* **Goal of the exercise**
Report each line from the data below that holds the word "Jupyter".

##### Data under study

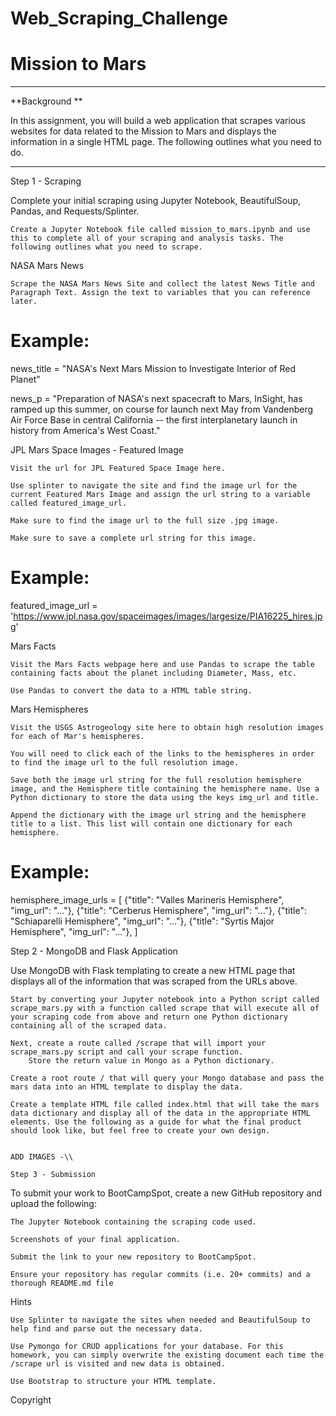 # Web_Scraping_Challenge

# Mission to Mars

----------------------
**Background **

In this assignment, you will build a web application that scrapes various websites for data related to the Mission to Mars and displays the information in a single HTML page. The following outlines what you need to do.

------------
Step 1 - Scraping

Complete your initial scraping using Jupyter Notebook, BeautifulSoup, Pandas, and Requests/Splinter.

    Create a Jupyter Notebook file called mission_to_mars.ipynb and use this to complete all of your scraping and analysis tasks. The following outlines what you need to scrape.

NASA Mars News

    Scrape the NASA Mars News Site and collect the latest News Title and Paragraph Text. Assign the text to variables that you can reference later.

# Example:
news_title = "NASA's Next Mars Mission to Investigate Interior of Red Planet"

news_p = "Preparation of NASA's next spacecraft to Mars, InSight, has ramped up this summer, on course for launch next May from Vandenberg Air Force Base in central California -- the first interplanetary launch in history from America's West Coast."

JPL Mars Space Images - Featured Image

    Visit the url for JPL Featured Space Image here.

    Use splinter to navigate the site and find the image url for the current Featured Mars Image and assign the url string to a variable called featured_image_url.

    Make sure to find the image url to the full size .jpg image.

    Make sure to save a complete url string for this image.

# Example:
featured_image_url = 'https://www.jpl.nasa.gov/spaceimages/images/largesize/PIA16225_hires.jpg'

Mars Facts

    Visit the Mars Facts webpage here and use Pandas to scrape the table containing facts about the planet including Diameter, Mass, etc.

    Use Pandas to convert the data to a HTML table string.

Mars Hemispheres

    Visit the USGS Astrogeology site here to obtain high resolution images for each of Mar's hemispheres.

    You will need to click each of the links to the hemispheres in order to find the image url to the full resolution image.

    Save both the image url string for the full resolution hemisphere image, and the Hemisphere title containing the hemisphere name. Use a Python dictionary to store the data using the keys img_url and title.

    Append the dictionary with the image url string and the hemisphere title to a list. This list will contain one dictionary for each hemisphere.

# Example:
hemisphere_image_urls = [
    {"title": "Valles Marineris Hemisphere", "img_url": "..."},
    {"title": "Cerberus Hemisphere", "img_url": "..."},
    {"title": "Schiaparelli Hemisphere", "img_url": "..."},
    {"title": "Syrtis Major Hemisphere", "img_url": "..."},
]

Step 2 - MongoDB and Flask Application

Use MongoDB with Flask templating to create a new HTML page that displays all of the information that was scraped from the URLs above.

    Start by converting your Jupyter notebook into a Python script called scrape_mars.py with a function called scrape that will execute all of your scraping code from above and return one Python dictionary containing all of the scraped data.

    Next, create a route called /scrape that will import your scrape_mars.py script and call your scrape function.
        Store the return value in Mongo as a Python dictionary.

    Create a root route / that will query your Mongo database and pass the mars data into an HTML template to display the data.

    Create a template HTML file called index.html that will take the mars data dictionary and display all of the data in the appropriate HTML elements. Use the following as a guide for what the final product should look like, but feel free to create your own design.
    
    
    ADD IMAGES -\\
    
    Step 3 - Submission

To submit your work to BootCampSpot, create a new GitHub repository and upload the following:

    The Jupyter Notebook containing the scraping code used.

    Screenshots of your final application.

    Submit the link to your new repository to BootCampSpot.

    Ensure your repository has regular commits (i.e. 20+ commits) and a thorough README.md file

Hints

    Use Splinter to navigate the sites when needed and BeautifulSoup to help find and parse out the necessary data.

    Use Pymongo for CRUD applications for your database. For this homework, you can simply overwrite the existing document each time the /scrape url is visited and new data is obtained.

    Use Bootstrap to structure your HTML template.

Copyright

##########

* **Answer to this task**
Complete your initial scraping using Jupyter Notebook, BeautifulSoup, Pandas, and Requests/Splinter.
    Create a Jupyter Notebook file called mission_to_mars.ipynb and use this to complete all of your scraping and analysis tasks. The following outlines what you need to scrape.
    Start by converting your Jupyter notebook into a Python script called scrape_mars.py with a function called scrape that will execute all of your scraping code from above and return one Python dictionary containing all of the scraped data.
    The Jupyter Notebook containing the scraping code used.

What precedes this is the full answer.